Abstract

The clinical manifestations of increased cytokine activity in individuals with schizophrenia have not been clearly delineated; thus, planning pharmacological interventions remains an entirely empirical endeavor. Although there are many preliminary findings regarding the use of adjunct pharmacotherapeutic strategies targeting the immune system, in most instances, clearly efficacious results require further validation. Antipsychotics remain the most effective pharmacological treatment approach in schizophrenia, and evidence suggests that they impact cytokine and immune cellular physiology in the patient, though this requires improved mechanistic understanding. Omega-3 polyunsaturated fatty acids (PUFAs) and statins may be a beneficial supplement in the situation where a patient with metabolic syndrome is a candidate for dietary modifications and/or control of LDL-cholesterol. Such an approach would require adjusting the diet and pharmacology towards a profile that could have antiinflammatory effects, especially considering that adiposity is a source of increased inflammatory activity. Another strategy would be the addition of the neurosteroid pregnenolone, which appears to be well tolerated.
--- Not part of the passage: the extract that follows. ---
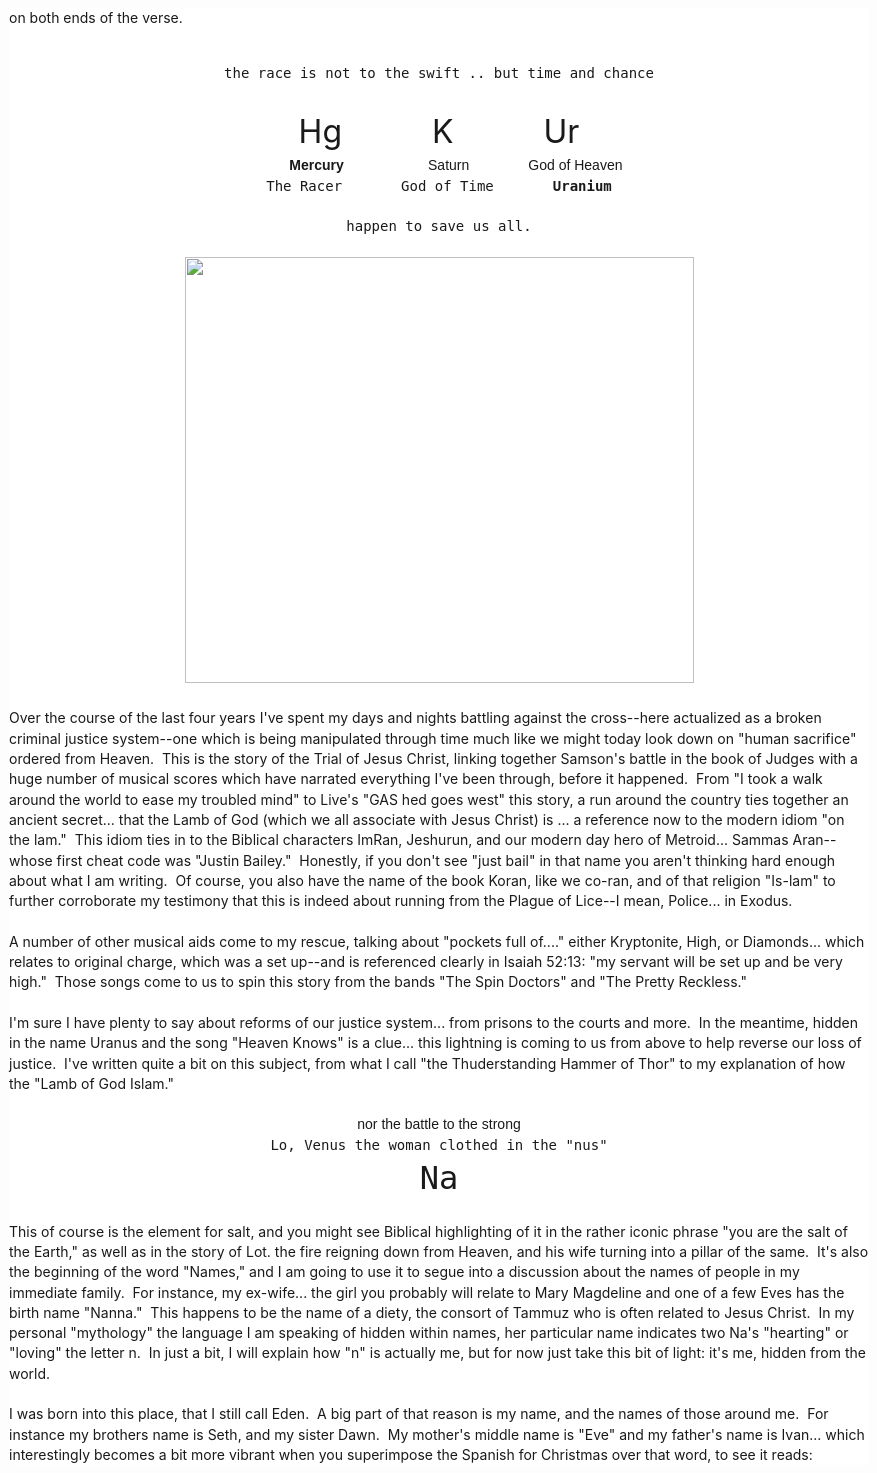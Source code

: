 on both ends of the verse.<br></div><div><font face="monospace, monospace"><br></font></div><div style="text-align:center"><font face="monospace, monospace">the race is not to the swift .. but time and chance</font></div><div style="text-align:center"><font face="monospace, monospace" size="4"><br></font></div><div style="text-align:center"><font size="6">Hg          K          Ur</font></div><div style="text-align:center"><span style="font-family:monospace,monospace">    <b><a href="http://lamb.lamc.la/" target="_blank" style="font-family:arial,sans-serif;text-decoration-line:none">Mercury</a></b>          <a href="http://why.lamc.la/" target="_blank" style="font-family:arial,sans-serif;text-decoration-line:none">Saturn</a>       <a href="http://thor.lamc.la/" target="_blank" style="font-family:arial,sans-serif;text-decoration-line:none">God of Heaven</a></span></div><div style="text-align:center"><font face="monospace, monospace">The Racer       God of Time       <b>Uranium</b></font></div><div style="text-align:center"><br></div><div style="text-align:center"><font face="monospace, monospace">happen to save us all.</font></div><div style="text-align:center"><font face="monospace, monospace"><br></font></div><div style="text-align:center"><font face="monospace, monospace"><img src="../../matchbox20.bitbucket.io/TORCH_files/PEJaD1Lgu3TM01LcMRvuVwKqwONABYaQRqpJsKWBL45tkPMM2oG1OquL6waCC5GnvgmstYnlwM-ClGFo9QecaPuTe8nTZpPQILYGWLBIkqDJhw=s0-d-e1-ft" width="509" height="426" style="border: 0px;"><br></font></div><div style="text-align:center"><br></div><div>Over the course of the last four years I&#39;ve spent my days and nights battling against the cross--here actualized as a broken criminal justice system--one which is being manipulated through time much like we might today look down on &quot;human sacrifice&quot; ordered from Heaven.  This is the story of the Trial of Jesus Christ, linking together Samson&#39;s battle in the book of Judges with a huge number of musical scores which have narrated everything I&#39;ve been through, before it happened.  From &quot;I took a walk around the world to ease my troubled mind&quot; to Live&#39;s &quot;GAS hed goes west&quot; this story, a run around the country ties together an ancient secret... that the Lamb of God (which we all associate with Jesus Christ) is ... a reference now to the modern idiom &quot;on the lam.&quot;  This idiom ties in to the Biblical characters ImRan, Jeshurun, and our modern day hero of Metroid... Sammas Aran--whose first cheat code was &quot;Justin Bailey.&quot;  Honestly, if you don&#39;t see &quot;just bail&quot; in that name you aren&#39;t thinking hard enough about what I am writing.  Of course, you also have the name of the book Koran, like we co-ran, and of that religion &quot;Is-lam&quot; to further corroborate my testimony that this is indeed about running from the Plague of Lice--I mean, Police... in Exodus.</div><div><br></div><div>A number of other musical aids come to my rescue, talking about &quot;pockets full of....&quot; either Kryptonite, High, or Diamonds... which relates to original charge, which was a set up--and is referenced clearly in Isaiah 52:13: &quot;my servant will be set up and be very high.&quot;  Those songs come to us to spin this story from the bands &quot;The Spin Doctors&quot; and &quot;The Pretty Reckless.&quot;<br><br></div><div>I&#39;m sure I have plenty to say about reforms of our justice system... from prisons to the courts and more.  In the meantime, hidden in the name Uranus and the song &quot;Heaven Knows&quot; is a clue... this lightning is coming to us from above to help reverse our loss of justice.  I&#39;ve written quite a bit on this subject, from what I call &quot;the <a href="http://thor.lamc.la/" target="_blank" style="text-decoration-line:none">Thuderstanding Hammer of Thor</a>&quot; to my explanation of how the &quot;<a href="http://lamb.lamc.la/" target="_blank" style="text-decoration-line:none">Lamb of God Islam.</a>&quot;<br></div><div><br></div><div style="text-align:center"><font face="monospace, monospace"><a href="http://ha.lamc.la/" target="_blank" style="font-family:arial,sans-serif;text-decoration-line:none">nor the battle to the strong</a></font></div><div style="text-align:center"><font face="monospace, monospace">Lo, Venus the woman clothed in the &quot;nus&quot;<br></font></div><div style="text-align:center"><font face="monospace, monospace" size="6">Na</font></div><div><br></div><div>This of course is the element for salt, and you might see Biblical highlighting of it in the rather iconic phrase &quot;you are the salt of the Earth,&quot; as well as in the story of Lot. the fire reigning down from Heaven, and his wife turning into a pillar of the same.  It&#39;s also the beginning of the word &quot;Names,&quot; and I am going to use it to segue into a discussion about the names of people in my immediate family.  For instance, my ex-wife... the girl you probably will relate to Mary Magdeline and one of a few Eves has the birth name &quot;Nanna.&quot;  This happens to be the name of a diety, the consort of Tammuz who is often related to Jesus Christ.  In my personal &quot;mythology&quot; the language I am speaking of hidden within names, her particular name indicates two Na&#39;s &quot;hearting&quot; or &quot;loving&quot; the letter n.  In just a bit, I will explain how &quot;n&quot; is actually me, but for now just take this bit of light: it&#39;s me, hidden from the world.</div><div><br></div><div>I was born into this place, that I still call Eden.  A big part of that reason is my name, and the names of those around me.  For instance my brothers name is Seth, and my sister Dawn.  My mother&#39;s middle name is &quot;Eve&quot; and my father&#39;s name is Ivan... which interestingly becomes a bit more vibrant when you superimpose the Spanish for Christmas over that word, to see it reads:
Non-steroidal antiinflammatory drugs (NSAIDS) are routinely prescribed for other clinical conditions; thus, their use in schizophrenia could be easily implemented; however, their efficacy is unclear, and side effects require careful monitoring. The use of tetracycline antibiotics such as minocycline or antiimmune drugs such as azathioprine or methotrexate should be left to an academic research group, where the outcome and molecular signatures can be monitored in a controlled manner. Ultimately, the benefit/risk ratio of each of these adjunct treatments should be considered on a case-by-case basis. Finally, lifestyle changes such as improved sleep, reduced smoking, and weight reduction strategies, all factors which are associated with increased inflammation, should not be overlooked when working towards an improved functional outcome.